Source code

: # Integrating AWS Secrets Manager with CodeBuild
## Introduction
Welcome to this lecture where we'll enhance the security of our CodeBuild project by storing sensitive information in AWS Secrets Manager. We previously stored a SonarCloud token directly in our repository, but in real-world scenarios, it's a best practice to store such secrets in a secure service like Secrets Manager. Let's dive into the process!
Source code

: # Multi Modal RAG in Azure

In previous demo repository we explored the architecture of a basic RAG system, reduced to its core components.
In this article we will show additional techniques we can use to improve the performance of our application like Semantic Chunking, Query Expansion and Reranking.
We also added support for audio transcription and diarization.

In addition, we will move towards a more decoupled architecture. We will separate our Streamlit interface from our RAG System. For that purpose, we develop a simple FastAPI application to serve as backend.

_ _ _

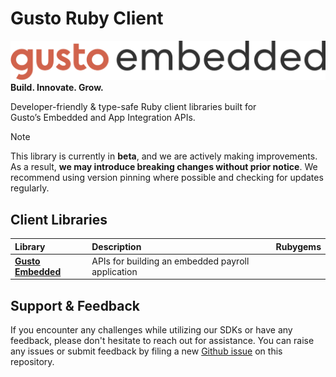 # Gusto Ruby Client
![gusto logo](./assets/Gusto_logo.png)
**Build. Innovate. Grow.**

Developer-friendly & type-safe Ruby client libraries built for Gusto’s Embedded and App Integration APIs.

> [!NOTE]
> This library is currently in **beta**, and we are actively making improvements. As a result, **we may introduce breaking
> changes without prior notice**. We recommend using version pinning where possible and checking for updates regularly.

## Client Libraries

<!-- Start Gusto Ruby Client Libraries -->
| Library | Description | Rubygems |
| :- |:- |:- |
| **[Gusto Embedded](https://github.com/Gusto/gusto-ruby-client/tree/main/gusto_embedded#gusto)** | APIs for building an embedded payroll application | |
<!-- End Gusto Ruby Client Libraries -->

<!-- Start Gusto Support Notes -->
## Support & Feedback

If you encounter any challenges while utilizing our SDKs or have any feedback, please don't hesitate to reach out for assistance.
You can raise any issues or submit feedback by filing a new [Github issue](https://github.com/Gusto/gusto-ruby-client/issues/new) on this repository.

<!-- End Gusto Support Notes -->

_ _ _

__Problem to work on__: In the listing above, find the line containing "may introduce breaking" and the line containing "<!-- End Gusto Support Notes -->". Output them and every line between, exactly, and nothing else.

__Written answer__:
> This library is currently in **beta**, and we are actively making improvements. As a result, **we may introduce breaking
> changes without prior notice**. We recommend using version pinning where possible and checking for updates regularly.

## Client Libraries

<!-- Start Gusto Ruby Client Libraries -->
| Library | Description | Rubygems |
| :- |:- |:- |
| **[Gusto Embedded](https://github.com/Gusto/gusto-ruby-client/tree/main/gusto_embedded#gusto)** | APIs for building an embedded payroll application | |
<!-- End Gusto Ruby Client Libraries -->

<!-- Start Gusto Support Notes -->
## Support & Feedback

If you encounter any challenges while utilizing our SDKs or have any feedback, please don't hesitate to reach out for assistance.
You can raise any issues or submit feedback by filing a new [Github issue](https://github.com/Gusto/gusto-ruby-client/issues/new) on this repository.

<!-- End Gusto Support Notes -->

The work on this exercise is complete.